Steganography: Hiding Data in Images
Steganography is the art and science of hiding messages, files etc. In a way that no one, except recipient, suspects that it even exists. Jump to the end to learn how to hide text or any file (even executable) in picture using Linux and Windows command line.
Steganography has long and interesting history, I’m just going to share 2 old examples for introduction to the topic.
First recorded example of steganography happened in Ancient Greece 440 BC. Upon separation, Herodotus told his vassal “When my messenger comes, shave his head and look there.” When the time came, Herodotus shaved his slave’s head and tattooed the message. When the hair regrew, he was sent to deliver the message.
Another one I like was a message from a prisoner of war in 1941. He used knitting to write a message in Morse code:
In case you were wondering, messages are: “fuck hitler” and “God Save the King”.
Images are most common digital medium, but there are many other. You can hide data in music files and if you have a lot of data, videos might be good.
Hiding Data in Images
This procedure is very size limiting, you obviously can’t put in 1 MB of information in 4 KB picture. Putting 4 KB of information in that picture would totally ruin the picture, but with the right amount, it will not be detectable to human eye.
Simplest algorithm is to change the least significant bit in each pixel. Common way of saving pictures is to describe each pixel with a number. Some use 16 bits for each pixel, which represent the exact color. Changing the last bit for each of those won’t affect that pixel color enough to be noticeable. Only if we’re too greedy and try to hide too much data in a small medium we might ruin the picture. 20 KB of data in 60 KB picture will cause significant distortion.
This algorithm is easy to detect if you know what to look for, there are many different algorithms to explore to suit your need.
Linux and Windows Tutorial
Put whatever you’re hiding in one folder or choose just one file. I’m hiding a text file called secret to beach.jpg. Linux tool is called steghide and it’s awesome. Features include the compression of the embedded data, encryption of the embedded data and automatic integrity checking using a checksum.
There is no restrictions on type of secret.
Steghide will never disrupt the image enough for it to be detectable, you can see more details below. Main point is, it will save only the last part of the message if it’s too big.
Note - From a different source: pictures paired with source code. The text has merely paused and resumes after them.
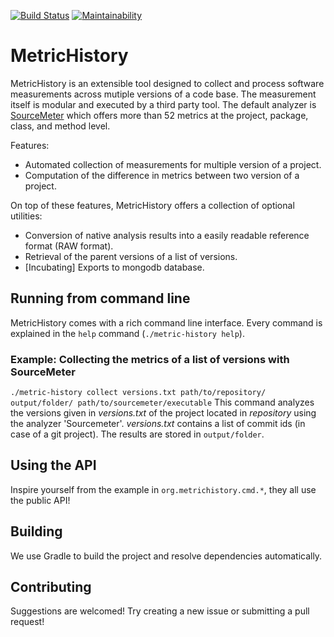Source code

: [![Build Status](https://travis-ci.com/Thomsch/metric-history.svg?token=kEZ3SvFYosMEzwAWUkVz&branch=master)](https://travis-ci.com/Thomsch/metric-history)
[![Maintainability](https://api.codeclimate.com/v1/badges/f54676e2d0e9d7a5f871/maintainability)](https://codeclimate.com/github/Thomsch/metric-history/maintainability)

# MetricHistory

MetricHistory is an extensible tool designed to collect and process software
measurements across mutiple versions of a code base. The measurement itself is
modular and executed by a third party tool. The default analyzer is
[SourceMeter](https://www.sourcemeter.com/) which offers more than 52 metrics at
the project, package, class, and method level.

Features:

- Automated collection of measurements for multiple version of a project.
- Computation of the difference in metrics between two version of a project.

On top of these features, MetricHistory offers a collection of optional
utilities:

- Conversion of native analysis results into a easily readable reference format (RAW format).
- Retrieval of the parent versions of a list of versions.
- [Incubating] Exports to mongodb database.

## Running from command line

MetricHistory comes with a rich command line interface. Every command is
explained in the `help` command (`./metric-history help`).

### Example: Collecting the metrics of a list of versions with SourceMeter

`./metric-history collect versions.txt path/to/repository/ output/folder/ path/to/sourcemeter/executable`
This command analyzes the versions given in _versions.txt_ of the project located in _repository_ using the analyzer
'Sourcemeter'. _versions.txt_ contains a list of commit ids (in case of a git project). The results are stored in
`output/folder`.

## Using the API

Inspire yourself from the example in `org.metrichistory.cmd.*`, they all use the public API!

## Building
We use Gradle to build the project and resolve dependencies automatically.

## Contributing

Suggestions are welcomed! Try creating a new issue or submitting a pull request!
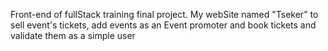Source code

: Front-end of fullStack training final project. My webSite named "Tseker" to sell event's tickets, add events as an Event promoter and book tickets and validate them as a simple user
On Windows, command line gives you the ability to add data to the picture without changing the picture at all. This simply increases the memory allocated for the picture and puts in an archive.
Copy /b image.jpg + hide.rar output.jpg
Creates output.jpg whose size is equals to size of image.jpg plus size of hide.rar. Double click on the picture opens the same picture, but if recipient knows, he can open the file with archive manager. This is handy, but not as cool as steghide’s automatic compression, encryption and awesome algorithm.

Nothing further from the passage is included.